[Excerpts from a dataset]
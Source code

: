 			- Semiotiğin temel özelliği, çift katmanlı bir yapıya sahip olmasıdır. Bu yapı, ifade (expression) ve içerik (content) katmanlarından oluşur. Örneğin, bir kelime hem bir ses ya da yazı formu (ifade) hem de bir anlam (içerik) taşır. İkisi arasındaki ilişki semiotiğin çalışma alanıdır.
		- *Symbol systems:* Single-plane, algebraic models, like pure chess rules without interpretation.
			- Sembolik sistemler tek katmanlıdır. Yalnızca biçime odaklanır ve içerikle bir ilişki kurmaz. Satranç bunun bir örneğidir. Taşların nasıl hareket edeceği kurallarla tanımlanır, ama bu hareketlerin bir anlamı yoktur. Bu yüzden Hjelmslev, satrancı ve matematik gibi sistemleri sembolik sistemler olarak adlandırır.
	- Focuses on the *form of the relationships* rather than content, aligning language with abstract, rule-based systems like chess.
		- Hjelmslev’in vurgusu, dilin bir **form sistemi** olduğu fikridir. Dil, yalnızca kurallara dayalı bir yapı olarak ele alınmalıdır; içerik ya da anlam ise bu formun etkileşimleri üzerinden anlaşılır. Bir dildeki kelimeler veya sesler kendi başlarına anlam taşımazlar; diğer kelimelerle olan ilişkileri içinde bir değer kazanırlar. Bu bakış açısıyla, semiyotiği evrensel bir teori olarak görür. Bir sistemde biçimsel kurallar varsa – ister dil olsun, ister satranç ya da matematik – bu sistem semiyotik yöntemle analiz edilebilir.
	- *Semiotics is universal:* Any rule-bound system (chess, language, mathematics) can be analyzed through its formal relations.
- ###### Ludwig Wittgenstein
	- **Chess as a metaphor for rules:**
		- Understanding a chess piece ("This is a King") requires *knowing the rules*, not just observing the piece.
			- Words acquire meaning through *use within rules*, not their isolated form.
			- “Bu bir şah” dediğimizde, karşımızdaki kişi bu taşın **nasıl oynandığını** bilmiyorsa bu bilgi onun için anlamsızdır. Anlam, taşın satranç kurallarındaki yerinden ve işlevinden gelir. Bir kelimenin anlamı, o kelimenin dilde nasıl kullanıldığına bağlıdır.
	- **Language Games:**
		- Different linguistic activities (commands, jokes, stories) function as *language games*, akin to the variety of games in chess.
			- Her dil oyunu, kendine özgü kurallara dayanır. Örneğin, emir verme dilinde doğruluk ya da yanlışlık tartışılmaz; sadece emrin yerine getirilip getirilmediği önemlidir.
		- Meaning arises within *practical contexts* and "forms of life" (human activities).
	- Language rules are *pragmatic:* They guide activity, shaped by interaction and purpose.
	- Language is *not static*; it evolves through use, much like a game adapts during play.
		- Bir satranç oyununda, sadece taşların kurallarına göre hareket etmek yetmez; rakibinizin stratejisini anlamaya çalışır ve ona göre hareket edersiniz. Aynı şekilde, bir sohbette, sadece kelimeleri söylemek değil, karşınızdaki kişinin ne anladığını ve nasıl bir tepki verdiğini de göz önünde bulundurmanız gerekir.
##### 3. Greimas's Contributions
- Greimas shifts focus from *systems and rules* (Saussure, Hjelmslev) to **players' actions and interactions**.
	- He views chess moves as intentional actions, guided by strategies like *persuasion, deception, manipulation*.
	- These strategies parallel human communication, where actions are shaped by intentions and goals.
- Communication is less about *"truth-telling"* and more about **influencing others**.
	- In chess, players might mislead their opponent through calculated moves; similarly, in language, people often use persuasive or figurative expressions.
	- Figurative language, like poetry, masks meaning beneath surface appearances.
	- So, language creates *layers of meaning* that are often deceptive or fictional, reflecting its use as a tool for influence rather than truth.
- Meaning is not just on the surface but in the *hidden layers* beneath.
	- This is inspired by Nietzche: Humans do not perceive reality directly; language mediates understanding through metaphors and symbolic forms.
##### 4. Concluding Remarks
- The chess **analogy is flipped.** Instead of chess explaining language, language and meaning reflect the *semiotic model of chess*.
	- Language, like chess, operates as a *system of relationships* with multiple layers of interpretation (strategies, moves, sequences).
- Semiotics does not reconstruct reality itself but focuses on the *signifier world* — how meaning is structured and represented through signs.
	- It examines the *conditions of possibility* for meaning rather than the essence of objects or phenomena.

=== Directions ===
The response must consist solely of the lines from the first line of the entries through the line containing "- Focuses on", repeated exactly.

=== Solution for this problem ===
Source code

: 			- Semiotiğin temel özelliği, çift katmanlı bir yapıya sahip olmasıdır. Bu yapı, ifade (expression) ve içerik (content) katmanlarından oluşur. Örneğin, bir kelime hem bir ses ya da yazı formu (ifade) hem de bir anlam (içerik) taşır. İkisi arasındaki ilişki semiotiğin çalışma alanıdır.
		- *Symbol systems:* Single-plane, algebraic models, like pure chess rules without interpretation.
			- Sembolik sistemler tek katmanlıdır. Yalnızca biçime odaklanır ve içerikle bir ilişki kurmaz. Satranç bunun bir örneğidir. Taşların nasıl hareket edeceği kurallarla tanımlanır, ama bu hareketlerin bir anlamı yoktur. Bu yüzden Hjelmslev, satrancı ve matematik gibi sistemleri sembolik sistemler olarak adlandırır.
	- Focuses on the *form of the relationships* rather than content, aligning language with abstract, rule-based systems like chess.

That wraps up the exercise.